Item 1.01 Entry Into a Material Definitive Agreement.
On September 27, 2017, Function(x) Inc. (the “Company”) entered into a License Agreement (the “License Agreement”) with Bump Digital, LLC (“Bump”). The License Agreement has a term of one year and provides that Bump will (i) exclusively manage all Facebook pages owned by the Company and (ii) create no less than ten pieces of content per day for the Company’s Wetpaint.com website. The agreement provides for termination if performance and revenue standards are not met, if Bump fails to provide the Company with reports relating to revenue received, or if there is a material discrepancy between revenues reported and the calculation of payments due to the Company. The License Agreement also provides for adjustments in favor of the Company if Bump fails to meet performance standards and for adjustments in favor of Bump if Wetpaint.com and/or the ad server are not accessible to Bump, or the Company’s photo licensing agreement are not maintained. Bump shall pay the Company a monthly fee calculated as 50% of net revenue received by Bump relating to traffic sent to links other than Wetpaint.com from the Company’s Facebook pages (excluding revenue derived from content created on Wetpaint.com by the Company) less $10,000 and 50% of the revenue generated on Wetpaint.com. Bump shares in gross revenue from traffic purchased by the Company, without deduction for traffic acquisition costs.

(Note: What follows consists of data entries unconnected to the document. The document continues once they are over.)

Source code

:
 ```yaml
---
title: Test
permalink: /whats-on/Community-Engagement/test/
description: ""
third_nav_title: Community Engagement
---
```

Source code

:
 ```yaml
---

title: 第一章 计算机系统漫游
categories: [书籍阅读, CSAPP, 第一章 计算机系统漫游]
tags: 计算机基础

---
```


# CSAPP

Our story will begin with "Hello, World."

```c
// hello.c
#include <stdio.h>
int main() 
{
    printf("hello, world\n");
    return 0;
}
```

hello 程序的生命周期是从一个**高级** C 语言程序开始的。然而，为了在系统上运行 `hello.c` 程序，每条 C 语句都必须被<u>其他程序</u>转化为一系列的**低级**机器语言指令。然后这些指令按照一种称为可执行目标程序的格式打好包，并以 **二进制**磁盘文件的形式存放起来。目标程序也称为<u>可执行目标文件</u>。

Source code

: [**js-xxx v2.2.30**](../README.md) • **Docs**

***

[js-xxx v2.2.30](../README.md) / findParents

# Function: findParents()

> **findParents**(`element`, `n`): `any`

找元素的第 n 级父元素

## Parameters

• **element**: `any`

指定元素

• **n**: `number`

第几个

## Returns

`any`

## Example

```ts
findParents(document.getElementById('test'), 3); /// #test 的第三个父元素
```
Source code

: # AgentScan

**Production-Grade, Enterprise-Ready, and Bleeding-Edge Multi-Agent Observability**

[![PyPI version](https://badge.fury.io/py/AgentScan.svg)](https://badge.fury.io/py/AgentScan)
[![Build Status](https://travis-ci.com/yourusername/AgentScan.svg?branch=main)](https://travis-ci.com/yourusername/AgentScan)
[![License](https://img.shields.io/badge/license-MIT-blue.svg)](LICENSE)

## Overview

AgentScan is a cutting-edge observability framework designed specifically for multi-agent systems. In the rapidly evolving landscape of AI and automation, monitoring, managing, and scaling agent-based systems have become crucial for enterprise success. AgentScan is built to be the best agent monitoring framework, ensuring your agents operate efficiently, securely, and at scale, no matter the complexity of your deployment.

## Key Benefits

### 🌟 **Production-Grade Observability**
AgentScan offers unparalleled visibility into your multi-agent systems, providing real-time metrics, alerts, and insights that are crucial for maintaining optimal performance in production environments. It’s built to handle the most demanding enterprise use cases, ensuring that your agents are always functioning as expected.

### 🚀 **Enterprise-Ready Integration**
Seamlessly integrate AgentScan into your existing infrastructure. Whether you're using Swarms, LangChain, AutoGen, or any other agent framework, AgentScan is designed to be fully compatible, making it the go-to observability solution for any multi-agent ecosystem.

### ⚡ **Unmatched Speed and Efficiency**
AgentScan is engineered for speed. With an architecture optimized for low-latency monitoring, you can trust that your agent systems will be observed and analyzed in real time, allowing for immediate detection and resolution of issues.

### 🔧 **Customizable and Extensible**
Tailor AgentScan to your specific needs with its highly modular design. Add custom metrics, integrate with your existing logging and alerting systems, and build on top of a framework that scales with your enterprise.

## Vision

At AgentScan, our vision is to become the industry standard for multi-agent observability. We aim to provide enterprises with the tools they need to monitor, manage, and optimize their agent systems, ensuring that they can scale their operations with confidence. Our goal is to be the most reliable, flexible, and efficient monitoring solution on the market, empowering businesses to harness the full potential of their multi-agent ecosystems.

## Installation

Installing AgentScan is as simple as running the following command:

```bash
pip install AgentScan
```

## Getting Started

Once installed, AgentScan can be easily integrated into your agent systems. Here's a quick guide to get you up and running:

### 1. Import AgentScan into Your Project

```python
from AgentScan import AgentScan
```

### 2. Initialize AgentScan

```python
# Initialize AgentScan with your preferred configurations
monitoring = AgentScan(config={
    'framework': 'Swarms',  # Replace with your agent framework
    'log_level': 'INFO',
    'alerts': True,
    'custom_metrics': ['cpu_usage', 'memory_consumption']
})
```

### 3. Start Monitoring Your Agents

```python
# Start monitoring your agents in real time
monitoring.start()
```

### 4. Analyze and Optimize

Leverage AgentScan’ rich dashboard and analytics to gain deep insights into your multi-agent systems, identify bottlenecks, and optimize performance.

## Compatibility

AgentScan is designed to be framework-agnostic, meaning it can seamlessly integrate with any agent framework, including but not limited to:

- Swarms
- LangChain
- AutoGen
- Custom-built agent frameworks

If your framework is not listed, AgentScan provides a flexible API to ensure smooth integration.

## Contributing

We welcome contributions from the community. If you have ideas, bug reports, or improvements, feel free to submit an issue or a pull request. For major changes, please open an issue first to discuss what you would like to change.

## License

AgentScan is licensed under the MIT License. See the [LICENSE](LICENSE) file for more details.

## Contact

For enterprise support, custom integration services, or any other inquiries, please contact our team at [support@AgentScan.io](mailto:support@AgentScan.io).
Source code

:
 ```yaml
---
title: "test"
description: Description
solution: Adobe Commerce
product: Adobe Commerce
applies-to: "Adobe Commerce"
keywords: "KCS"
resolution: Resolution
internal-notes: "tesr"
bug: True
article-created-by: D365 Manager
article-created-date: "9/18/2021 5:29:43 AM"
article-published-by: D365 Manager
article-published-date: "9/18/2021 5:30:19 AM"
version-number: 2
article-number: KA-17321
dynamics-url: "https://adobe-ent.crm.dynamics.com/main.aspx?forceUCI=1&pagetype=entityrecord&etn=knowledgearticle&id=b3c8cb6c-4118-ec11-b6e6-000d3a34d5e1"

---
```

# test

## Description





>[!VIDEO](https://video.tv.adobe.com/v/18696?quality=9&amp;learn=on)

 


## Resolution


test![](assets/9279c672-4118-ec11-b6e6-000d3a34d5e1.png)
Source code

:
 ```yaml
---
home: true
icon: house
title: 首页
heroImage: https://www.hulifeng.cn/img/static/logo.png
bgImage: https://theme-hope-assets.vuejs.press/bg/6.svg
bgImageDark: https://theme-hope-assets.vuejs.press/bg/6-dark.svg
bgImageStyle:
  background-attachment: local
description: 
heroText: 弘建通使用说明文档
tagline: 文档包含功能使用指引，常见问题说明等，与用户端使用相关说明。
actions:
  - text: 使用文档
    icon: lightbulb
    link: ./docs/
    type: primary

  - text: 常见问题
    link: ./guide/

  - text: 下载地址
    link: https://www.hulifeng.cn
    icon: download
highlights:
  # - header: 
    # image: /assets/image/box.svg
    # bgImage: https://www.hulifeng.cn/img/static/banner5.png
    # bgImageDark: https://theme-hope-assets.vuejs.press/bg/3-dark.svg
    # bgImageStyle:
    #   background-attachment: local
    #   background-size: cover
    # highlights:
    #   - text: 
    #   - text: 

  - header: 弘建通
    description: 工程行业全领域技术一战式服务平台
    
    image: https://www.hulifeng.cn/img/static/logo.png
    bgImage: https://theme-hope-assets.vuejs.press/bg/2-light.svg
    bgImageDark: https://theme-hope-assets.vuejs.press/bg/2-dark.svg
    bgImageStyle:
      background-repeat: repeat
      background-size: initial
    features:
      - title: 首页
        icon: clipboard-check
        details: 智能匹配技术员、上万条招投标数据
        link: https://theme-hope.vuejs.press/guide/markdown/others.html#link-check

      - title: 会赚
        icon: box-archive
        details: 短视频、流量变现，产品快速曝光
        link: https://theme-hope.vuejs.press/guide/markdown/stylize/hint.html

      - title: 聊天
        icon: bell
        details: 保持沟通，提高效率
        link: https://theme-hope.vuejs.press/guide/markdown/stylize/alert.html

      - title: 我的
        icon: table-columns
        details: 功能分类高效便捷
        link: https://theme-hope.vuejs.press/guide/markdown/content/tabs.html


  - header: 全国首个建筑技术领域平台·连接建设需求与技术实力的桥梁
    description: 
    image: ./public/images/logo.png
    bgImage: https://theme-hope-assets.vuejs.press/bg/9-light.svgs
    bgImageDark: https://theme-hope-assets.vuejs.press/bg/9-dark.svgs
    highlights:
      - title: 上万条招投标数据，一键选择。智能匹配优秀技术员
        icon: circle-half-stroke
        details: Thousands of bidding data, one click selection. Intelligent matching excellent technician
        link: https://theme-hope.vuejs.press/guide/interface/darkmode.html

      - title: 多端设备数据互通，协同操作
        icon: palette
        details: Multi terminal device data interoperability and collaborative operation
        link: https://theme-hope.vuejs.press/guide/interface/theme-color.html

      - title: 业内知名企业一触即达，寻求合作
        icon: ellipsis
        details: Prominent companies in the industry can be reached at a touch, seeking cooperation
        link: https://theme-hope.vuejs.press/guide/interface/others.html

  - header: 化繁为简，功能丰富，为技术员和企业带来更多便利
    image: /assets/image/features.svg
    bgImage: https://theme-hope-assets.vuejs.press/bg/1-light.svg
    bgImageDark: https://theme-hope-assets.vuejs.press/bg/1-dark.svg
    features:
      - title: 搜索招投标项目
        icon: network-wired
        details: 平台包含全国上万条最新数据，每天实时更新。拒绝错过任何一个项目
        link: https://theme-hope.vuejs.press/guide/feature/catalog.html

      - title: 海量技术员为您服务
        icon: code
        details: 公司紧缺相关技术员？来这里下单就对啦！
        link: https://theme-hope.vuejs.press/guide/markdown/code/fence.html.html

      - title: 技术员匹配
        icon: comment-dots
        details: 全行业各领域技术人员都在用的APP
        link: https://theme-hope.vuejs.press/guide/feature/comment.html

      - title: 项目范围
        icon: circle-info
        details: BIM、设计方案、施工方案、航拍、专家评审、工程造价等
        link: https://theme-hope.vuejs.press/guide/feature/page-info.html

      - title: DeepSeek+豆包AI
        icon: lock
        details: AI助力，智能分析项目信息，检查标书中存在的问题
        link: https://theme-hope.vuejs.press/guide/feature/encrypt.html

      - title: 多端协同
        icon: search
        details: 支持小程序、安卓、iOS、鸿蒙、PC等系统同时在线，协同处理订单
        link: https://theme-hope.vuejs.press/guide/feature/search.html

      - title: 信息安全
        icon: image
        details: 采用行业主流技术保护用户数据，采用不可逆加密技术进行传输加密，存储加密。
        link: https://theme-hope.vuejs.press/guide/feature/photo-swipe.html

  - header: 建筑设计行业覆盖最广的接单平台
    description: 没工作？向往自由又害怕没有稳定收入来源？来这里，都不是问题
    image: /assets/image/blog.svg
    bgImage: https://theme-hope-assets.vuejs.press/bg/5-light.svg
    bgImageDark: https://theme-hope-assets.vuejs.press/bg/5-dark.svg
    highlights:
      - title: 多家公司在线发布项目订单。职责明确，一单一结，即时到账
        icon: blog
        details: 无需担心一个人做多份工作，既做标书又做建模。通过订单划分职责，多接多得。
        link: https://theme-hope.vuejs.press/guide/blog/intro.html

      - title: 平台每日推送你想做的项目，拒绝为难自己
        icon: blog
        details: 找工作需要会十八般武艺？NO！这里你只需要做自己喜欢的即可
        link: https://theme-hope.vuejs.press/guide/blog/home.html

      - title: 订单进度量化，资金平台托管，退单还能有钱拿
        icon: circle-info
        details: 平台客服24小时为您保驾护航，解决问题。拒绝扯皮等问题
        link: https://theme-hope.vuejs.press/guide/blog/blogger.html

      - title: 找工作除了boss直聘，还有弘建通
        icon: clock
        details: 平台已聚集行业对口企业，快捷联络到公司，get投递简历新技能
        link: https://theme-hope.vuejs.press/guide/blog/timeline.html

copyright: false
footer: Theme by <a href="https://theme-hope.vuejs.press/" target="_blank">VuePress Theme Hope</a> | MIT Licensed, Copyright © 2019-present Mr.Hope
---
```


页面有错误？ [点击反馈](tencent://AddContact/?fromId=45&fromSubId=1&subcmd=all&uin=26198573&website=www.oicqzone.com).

The description of the terms of the License Agreement is for information purposes only and is qualified in its entirety by the terms of the License Agreement filed herewith as Exhibit 10.1.
Item 5.02 Departure of Directors or Certain Officers; Election of Directors; Appointment of Certain Officers; Compensatory Arrangements of Certain Officers.
Mitchell Nelson, a Director and the Company’s Executive Vice President and Corporate Secretary, has advised the Company that he is resigning as a director, officer and employee of the Company and any affiliates, effective as of September 29, 2017.
Item 9.01 Financial Statements and Exhibits.
(d) Exhibits
Exhibit No. Description
SIGNATURES
Pursuant to the requirements of the Securities Exchange Act of 1934, the Company has duly caused this report to be signed on its behalf by the undersigned hereunto duly authorized.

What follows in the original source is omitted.